Un maire polonais demande l’exhumation d’un charnier juif
Le réexamen du massacre Jedwabne intervient alors que la ministre de l’Education s’est demandé si des locaux avaient participé au pogrom de 1941

Le maire d’une ville polonaise dont les habitants avaient tué et enterré des centaines de juifs a ajouté sa voix au chœur croissant de responsables demandant l’exhumation des corps d’un charnier, pour voir si des soldats allemands étaient les tueurs.
Michael Chajewski, le maire de Jedwabne, au nord-est de la Pologne, a déclaré la semaine dernière à Gazeta Wyborcza qu’il soutenait l’exhumation.
Ce soutien intervient après un tollé déclenché par une déclaration évasive de la ministre polonaise de l’Education à la télévision, qui a dit que même si des historiens et des dirigeants de l’Etat ont accusé les habitants du pogrom du 10 juillet 1941, elle ne savait pas qui avait tué les juifs de Jedwabne il y a 75 ans.
« Oui, je vais le faire », a déclaré Chajewski quand il lui a été demandé s’il signerait une pétition demandant l’exhumation. « Il faut déterminer combien de personnes ont été tuées et par qui pour finalement dissiper les doutes. »
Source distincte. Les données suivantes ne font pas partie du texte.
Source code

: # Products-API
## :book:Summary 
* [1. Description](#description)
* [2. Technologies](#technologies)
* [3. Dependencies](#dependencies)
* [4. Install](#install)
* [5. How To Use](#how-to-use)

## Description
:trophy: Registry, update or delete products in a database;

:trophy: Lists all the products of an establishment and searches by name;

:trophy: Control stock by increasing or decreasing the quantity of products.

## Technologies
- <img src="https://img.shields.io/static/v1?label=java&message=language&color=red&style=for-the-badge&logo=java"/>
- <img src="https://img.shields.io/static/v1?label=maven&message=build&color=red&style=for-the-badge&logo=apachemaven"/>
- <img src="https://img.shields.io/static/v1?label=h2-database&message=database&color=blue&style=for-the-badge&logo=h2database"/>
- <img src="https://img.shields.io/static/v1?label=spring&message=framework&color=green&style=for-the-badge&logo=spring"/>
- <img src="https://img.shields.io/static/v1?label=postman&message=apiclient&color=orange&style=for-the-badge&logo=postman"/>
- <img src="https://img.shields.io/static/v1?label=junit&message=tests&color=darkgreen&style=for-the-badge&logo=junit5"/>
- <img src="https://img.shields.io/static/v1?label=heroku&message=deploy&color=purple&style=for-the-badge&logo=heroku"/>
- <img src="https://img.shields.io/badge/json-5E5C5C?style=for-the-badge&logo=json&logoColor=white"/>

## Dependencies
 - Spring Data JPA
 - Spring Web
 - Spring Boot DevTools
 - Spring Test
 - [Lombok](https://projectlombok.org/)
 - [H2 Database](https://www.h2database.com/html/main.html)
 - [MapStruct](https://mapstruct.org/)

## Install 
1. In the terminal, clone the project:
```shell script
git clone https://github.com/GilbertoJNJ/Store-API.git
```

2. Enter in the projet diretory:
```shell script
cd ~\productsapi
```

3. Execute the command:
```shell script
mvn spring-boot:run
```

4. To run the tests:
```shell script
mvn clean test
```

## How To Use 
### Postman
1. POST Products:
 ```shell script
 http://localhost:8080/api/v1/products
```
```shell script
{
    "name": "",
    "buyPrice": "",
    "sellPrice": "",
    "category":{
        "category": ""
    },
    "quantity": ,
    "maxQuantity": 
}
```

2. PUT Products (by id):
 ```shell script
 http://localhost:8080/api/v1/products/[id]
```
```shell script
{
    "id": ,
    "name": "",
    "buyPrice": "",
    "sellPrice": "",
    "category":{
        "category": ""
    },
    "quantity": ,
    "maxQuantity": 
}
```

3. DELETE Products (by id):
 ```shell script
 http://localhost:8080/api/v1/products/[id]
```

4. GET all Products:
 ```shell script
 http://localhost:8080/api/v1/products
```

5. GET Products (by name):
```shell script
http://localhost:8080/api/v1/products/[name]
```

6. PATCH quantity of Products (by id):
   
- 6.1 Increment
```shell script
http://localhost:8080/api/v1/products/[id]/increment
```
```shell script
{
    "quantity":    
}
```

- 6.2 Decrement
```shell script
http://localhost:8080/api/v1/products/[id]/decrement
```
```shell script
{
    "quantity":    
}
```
L’Institut du souvenir national, organisme dépendant de l’Etat polonais, avait déterminé que plusieurs dizaines d’habitants de Jedwabne y avaient tué au moins 340 juifs, dont certains avaient été brûlés dans une étable. L’incident, l’un des au moins 20 pogroms contre les juifs perpétrés par des Polonais pendant ou juste après l’Holocauste, était largement inconnu en Pologne avant la publication en 2001 d’un livre de l’historien Jan Gross.

Mais l’institut « a déclaré que sur la scène du crime, des dizaines de balles avaient été trouvées. Ce n’est pas si clair », a déclaré Chajewski.
Des historiens révisionnistes ont affirmé que les balles signifiaient que des troupes allemandes étaient principalement responsables des meurtres, parce que les Polonais n’avaient plus le droit de porter des armes en juillet 1941, quand l’armée allemande était déjà présente dans la région, mais ne la contrôlait pas totalement. Mais des dizaines de témoignages de témoins et de survivants montrent que les meurtres ont été commis par des locaux volontaires.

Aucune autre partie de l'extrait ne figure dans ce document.